# TASK REQUIREMENTS
Your answer should consist of the lines in the following data that contain "required".

-- Opening Marker --

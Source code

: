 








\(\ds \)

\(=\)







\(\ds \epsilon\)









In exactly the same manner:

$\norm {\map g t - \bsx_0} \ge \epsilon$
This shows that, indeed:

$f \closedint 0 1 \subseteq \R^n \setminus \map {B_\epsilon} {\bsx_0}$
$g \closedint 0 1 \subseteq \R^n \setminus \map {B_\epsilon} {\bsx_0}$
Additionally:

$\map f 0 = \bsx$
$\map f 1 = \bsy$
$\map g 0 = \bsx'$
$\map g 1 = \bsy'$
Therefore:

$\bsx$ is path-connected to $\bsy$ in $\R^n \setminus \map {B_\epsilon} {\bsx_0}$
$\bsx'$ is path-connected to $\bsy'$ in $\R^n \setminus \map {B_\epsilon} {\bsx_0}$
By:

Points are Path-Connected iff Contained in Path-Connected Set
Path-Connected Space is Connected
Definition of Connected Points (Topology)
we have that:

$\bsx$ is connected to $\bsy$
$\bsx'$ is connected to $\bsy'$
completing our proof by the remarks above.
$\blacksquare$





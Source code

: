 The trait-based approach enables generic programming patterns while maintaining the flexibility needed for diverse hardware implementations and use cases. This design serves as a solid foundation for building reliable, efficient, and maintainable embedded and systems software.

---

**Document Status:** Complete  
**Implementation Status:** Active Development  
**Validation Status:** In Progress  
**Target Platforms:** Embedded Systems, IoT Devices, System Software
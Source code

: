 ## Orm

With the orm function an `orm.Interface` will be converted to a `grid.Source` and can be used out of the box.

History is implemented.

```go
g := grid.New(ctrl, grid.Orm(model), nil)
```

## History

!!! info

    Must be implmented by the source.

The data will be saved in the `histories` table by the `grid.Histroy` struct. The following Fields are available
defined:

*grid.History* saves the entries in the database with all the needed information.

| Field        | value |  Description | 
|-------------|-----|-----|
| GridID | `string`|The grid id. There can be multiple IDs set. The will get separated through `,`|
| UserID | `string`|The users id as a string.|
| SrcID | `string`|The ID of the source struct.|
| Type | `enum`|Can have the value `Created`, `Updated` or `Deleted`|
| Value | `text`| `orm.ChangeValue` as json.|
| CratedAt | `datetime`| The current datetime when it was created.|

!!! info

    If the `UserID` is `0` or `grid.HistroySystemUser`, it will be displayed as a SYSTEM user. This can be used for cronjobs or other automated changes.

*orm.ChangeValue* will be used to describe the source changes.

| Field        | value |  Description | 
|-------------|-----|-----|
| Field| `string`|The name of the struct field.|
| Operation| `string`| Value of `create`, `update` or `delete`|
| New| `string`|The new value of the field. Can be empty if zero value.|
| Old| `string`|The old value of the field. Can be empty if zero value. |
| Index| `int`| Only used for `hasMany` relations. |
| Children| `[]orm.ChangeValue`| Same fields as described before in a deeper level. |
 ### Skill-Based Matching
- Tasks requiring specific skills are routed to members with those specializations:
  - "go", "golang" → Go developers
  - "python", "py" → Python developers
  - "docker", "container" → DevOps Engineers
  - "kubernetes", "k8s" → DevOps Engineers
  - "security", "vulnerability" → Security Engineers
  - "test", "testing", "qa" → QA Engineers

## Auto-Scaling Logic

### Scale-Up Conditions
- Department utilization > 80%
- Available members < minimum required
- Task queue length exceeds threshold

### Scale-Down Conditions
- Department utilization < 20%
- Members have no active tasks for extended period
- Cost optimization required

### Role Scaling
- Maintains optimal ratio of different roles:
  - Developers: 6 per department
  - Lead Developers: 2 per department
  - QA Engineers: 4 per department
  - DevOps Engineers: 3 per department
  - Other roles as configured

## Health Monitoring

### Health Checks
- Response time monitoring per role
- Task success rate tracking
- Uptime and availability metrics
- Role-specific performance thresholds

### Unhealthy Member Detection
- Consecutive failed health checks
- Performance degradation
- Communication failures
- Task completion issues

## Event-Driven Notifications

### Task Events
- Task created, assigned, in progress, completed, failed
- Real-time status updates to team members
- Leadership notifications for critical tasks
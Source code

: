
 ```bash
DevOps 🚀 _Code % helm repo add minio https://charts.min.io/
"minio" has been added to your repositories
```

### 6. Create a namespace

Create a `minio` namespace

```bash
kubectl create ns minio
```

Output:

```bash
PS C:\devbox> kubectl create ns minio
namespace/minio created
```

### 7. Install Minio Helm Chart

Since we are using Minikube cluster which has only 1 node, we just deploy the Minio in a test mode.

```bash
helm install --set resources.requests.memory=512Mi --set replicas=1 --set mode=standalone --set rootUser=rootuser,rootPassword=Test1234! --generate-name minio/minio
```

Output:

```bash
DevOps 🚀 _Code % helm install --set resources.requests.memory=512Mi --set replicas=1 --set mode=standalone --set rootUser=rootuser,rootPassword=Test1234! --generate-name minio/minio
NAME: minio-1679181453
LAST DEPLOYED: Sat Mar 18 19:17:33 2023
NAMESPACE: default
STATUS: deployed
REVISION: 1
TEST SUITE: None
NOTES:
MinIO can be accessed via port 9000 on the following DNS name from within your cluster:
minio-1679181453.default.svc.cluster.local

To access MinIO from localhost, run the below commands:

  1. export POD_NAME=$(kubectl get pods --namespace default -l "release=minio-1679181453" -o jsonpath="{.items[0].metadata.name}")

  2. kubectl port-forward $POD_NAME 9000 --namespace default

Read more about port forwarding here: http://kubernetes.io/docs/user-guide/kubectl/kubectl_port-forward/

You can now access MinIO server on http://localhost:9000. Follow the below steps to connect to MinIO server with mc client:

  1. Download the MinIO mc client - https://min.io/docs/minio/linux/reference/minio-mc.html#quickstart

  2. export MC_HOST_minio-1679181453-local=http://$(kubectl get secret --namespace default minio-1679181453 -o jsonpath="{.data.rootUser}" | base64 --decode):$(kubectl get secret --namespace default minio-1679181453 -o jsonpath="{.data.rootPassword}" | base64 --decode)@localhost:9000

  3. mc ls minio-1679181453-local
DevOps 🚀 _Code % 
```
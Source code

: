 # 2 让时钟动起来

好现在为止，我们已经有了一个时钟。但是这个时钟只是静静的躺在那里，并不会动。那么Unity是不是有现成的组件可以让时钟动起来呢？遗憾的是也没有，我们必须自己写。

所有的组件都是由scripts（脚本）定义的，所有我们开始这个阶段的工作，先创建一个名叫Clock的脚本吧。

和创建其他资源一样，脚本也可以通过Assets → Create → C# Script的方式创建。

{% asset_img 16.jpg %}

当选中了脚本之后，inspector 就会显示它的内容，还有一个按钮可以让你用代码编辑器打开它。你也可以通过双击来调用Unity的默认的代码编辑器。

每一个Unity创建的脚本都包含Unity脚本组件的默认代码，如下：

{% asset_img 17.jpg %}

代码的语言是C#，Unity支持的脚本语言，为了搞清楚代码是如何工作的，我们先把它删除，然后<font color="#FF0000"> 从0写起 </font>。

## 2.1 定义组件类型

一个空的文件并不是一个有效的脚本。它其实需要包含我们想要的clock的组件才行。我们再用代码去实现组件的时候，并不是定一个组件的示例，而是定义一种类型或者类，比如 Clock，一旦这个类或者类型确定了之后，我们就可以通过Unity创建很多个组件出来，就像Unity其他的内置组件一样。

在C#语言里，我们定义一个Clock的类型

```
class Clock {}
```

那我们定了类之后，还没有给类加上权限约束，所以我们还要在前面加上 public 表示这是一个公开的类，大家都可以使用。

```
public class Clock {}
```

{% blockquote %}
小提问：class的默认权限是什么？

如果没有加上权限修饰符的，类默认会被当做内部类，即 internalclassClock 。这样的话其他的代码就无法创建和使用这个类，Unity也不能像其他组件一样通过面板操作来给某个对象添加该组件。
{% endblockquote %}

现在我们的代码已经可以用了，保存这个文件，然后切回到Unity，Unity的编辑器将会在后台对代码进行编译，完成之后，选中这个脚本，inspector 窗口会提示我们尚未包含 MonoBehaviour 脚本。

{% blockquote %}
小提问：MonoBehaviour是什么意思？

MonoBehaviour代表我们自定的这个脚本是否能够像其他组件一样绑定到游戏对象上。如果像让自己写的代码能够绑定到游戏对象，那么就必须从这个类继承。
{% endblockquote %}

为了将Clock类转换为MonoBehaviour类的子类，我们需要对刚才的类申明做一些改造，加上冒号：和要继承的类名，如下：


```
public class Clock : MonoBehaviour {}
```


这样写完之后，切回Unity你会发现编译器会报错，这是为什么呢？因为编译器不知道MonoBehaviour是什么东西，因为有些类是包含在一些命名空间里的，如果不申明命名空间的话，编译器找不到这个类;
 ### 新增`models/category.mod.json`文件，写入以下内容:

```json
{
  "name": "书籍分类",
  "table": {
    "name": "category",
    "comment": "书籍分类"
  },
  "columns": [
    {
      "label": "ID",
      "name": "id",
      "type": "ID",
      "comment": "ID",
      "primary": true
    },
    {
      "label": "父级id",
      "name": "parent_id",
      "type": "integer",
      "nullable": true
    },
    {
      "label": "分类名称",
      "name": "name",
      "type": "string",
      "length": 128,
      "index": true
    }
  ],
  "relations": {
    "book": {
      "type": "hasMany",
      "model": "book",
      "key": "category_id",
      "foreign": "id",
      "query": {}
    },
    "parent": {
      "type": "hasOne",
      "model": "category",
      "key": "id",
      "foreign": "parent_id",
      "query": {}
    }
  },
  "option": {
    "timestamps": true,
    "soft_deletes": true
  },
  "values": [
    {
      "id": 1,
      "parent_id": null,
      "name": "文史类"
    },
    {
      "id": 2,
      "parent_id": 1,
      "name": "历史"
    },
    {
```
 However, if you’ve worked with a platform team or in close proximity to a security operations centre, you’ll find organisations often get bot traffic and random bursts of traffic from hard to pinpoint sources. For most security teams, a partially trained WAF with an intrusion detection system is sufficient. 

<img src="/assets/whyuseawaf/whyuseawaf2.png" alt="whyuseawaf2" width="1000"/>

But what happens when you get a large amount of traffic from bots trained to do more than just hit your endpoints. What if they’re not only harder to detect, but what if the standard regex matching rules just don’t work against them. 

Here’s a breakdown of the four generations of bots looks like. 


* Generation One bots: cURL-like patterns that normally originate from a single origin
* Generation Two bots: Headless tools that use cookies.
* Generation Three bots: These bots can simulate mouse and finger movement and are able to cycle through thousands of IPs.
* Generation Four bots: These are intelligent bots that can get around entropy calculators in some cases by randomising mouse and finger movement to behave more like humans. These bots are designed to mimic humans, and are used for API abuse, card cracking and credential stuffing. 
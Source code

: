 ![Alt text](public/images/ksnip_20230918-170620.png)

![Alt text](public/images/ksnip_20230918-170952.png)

-- Closing Marker --

# WRITTEN ANSWER
- Available members < minimum required
- Cost optimization required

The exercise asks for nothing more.